- [WHAT TO PRODUCE]:
A bare number is all that is needed: how many lines below contain the string "proxyPort"?

***** GIVEN RECORDS

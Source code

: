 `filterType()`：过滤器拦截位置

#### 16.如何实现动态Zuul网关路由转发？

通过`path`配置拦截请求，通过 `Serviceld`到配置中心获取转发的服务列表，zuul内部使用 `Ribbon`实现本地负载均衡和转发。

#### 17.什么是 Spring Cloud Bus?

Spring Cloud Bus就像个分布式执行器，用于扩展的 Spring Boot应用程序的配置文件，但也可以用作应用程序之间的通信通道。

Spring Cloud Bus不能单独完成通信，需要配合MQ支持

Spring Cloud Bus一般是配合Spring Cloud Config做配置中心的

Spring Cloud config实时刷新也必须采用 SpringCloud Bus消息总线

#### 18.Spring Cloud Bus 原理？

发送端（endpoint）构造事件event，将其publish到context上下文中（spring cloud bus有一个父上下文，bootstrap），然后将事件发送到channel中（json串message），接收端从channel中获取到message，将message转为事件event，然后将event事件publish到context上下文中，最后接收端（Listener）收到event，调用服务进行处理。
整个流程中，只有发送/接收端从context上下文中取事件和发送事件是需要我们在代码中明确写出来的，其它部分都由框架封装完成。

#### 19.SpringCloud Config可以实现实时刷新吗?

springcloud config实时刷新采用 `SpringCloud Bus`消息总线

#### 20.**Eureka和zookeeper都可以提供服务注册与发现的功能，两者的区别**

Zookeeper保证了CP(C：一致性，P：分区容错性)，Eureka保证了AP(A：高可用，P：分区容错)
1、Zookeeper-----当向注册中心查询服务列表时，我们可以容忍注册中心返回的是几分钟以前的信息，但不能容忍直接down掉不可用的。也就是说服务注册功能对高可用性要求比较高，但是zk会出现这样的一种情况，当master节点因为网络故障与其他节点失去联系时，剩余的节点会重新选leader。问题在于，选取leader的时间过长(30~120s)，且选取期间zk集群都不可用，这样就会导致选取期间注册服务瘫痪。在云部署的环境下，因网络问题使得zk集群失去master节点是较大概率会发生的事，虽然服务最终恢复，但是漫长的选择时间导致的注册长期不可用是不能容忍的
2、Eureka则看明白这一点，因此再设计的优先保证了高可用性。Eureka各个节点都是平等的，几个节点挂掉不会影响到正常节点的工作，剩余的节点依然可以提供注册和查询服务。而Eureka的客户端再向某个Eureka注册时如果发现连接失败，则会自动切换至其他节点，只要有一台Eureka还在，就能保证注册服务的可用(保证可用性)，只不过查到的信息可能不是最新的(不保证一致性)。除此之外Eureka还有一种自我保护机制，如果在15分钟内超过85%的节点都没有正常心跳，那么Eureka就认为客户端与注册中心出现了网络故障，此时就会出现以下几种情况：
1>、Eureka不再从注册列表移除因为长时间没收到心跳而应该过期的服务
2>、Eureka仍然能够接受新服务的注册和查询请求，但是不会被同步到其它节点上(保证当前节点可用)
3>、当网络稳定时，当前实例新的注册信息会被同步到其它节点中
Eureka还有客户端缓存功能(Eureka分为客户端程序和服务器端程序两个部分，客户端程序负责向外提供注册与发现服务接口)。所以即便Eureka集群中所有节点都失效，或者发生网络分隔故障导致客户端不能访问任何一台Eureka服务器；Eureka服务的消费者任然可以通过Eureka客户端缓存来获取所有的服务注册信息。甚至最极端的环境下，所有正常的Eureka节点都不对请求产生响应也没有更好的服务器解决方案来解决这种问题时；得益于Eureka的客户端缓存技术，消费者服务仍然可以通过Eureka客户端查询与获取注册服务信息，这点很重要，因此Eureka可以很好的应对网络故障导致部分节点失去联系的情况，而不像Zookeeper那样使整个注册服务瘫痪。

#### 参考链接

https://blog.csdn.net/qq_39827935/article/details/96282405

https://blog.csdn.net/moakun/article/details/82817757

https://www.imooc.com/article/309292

**********
***** GIVEN RECORDS

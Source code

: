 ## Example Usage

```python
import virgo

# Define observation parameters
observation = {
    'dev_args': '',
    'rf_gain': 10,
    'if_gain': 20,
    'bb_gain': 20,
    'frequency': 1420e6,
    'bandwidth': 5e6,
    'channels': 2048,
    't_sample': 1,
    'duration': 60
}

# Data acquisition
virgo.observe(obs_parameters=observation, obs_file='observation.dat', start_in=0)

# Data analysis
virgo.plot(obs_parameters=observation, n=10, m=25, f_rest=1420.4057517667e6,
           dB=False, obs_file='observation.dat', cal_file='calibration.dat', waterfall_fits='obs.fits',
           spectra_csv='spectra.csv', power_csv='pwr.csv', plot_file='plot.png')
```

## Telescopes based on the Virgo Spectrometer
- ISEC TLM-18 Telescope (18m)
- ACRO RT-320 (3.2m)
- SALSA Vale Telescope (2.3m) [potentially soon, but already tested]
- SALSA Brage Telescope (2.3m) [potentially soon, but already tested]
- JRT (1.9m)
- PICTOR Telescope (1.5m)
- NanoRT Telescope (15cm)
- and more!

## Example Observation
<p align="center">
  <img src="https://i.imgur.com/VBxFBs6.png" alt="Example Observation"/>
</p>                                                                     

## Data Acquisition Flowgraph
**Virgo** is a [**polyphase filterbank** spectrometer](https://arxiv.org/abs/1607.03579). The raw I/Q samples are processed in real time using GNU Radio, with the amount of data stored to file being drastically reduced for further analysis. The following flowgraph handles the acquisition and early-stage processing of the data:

**********
***** GIVEN RECORDS

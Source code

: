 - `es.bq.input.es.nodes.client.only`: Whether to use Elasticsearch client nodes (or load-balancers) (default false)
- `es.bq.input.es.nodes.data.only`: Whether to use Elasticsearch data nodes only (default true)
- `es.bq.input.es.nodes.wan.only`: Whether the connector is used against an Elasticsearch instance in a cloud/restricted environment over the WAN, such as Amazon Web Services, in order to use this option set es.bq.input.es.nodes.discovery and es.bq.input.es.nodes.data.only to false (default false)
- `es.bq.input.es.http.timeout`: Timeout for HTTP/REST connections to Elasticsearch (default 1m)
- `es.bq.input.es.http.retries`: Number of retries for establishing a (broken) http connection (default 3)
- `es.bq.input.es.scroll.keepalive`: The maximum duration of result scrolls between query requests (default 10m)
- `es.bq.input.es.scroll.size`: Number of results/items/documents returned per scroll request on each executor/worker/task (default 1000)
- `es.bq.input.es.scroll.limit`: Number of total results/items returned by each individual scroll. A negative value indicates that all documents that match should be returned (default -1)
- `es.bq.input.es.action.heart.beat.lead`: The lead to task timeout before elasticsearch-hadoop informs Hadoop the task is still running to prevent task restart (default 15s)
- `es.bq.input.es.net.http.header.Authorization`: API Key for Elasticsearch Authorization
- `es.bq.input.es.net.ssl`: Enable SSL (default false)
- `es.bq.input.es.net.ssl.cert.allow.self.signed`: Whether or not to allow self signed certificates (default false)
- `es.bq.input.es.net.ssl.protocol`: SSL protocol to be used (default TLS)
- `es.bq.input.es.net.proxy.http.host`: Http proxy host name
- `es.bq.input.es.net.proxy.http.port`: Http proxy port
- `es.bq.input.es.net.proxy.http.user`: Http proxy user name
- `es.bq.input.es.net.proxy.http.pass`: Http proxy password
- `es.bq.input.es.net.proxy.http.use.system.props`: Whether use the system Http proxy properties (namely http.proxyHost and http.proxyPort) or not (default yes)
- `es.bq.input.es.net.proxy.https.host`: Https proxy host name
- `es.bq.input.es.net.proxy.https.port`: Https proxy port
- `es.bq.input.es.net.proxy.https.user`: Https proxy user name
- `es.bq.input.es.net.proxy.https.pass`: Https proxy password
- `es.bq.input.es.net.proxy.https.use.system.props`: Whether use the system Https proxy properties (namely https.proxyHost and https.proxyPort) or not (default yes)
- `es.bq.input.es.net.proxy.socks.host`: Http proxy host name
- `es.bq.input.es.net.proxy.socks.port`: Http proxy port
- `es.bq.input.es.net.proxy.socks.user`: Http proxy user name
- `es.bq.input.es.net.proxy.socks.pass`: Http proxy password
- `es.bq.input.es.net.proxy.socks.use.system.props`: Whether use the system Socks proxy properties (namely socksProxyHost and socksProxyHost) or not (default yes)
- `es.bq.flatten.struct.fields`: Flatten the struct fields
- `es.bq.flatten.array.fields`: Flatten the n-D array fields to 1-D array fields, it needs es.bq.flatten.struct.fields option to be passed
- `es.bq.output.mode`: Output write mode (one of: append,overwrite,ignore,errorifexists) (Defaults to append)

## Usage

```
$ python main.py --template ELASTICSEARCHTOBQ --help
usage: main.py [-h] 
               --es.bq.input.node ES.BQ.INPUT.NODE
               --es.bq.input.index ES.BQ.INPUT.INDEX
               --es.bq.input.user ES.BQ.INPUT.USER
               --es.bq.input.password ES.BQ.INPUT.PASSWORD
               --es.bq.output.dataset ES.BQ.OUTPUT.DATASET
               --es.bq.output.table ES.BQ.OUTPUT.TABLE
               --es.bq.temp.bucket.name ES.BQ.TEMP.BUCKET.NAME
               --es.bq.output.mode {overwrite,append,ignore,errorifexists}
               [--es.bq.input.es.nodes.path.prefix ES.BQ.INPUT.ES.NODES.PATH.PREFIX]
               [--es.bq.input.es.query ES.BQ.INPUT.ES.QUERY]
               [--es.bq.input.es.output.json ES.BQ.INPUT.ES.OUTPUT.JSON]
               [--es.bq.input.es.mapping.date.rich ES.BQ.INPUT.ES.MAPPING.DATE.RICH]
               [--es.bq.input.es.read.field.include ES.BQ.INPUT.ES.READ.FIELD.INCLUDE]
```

**********

- [ANSWER BOX]:
2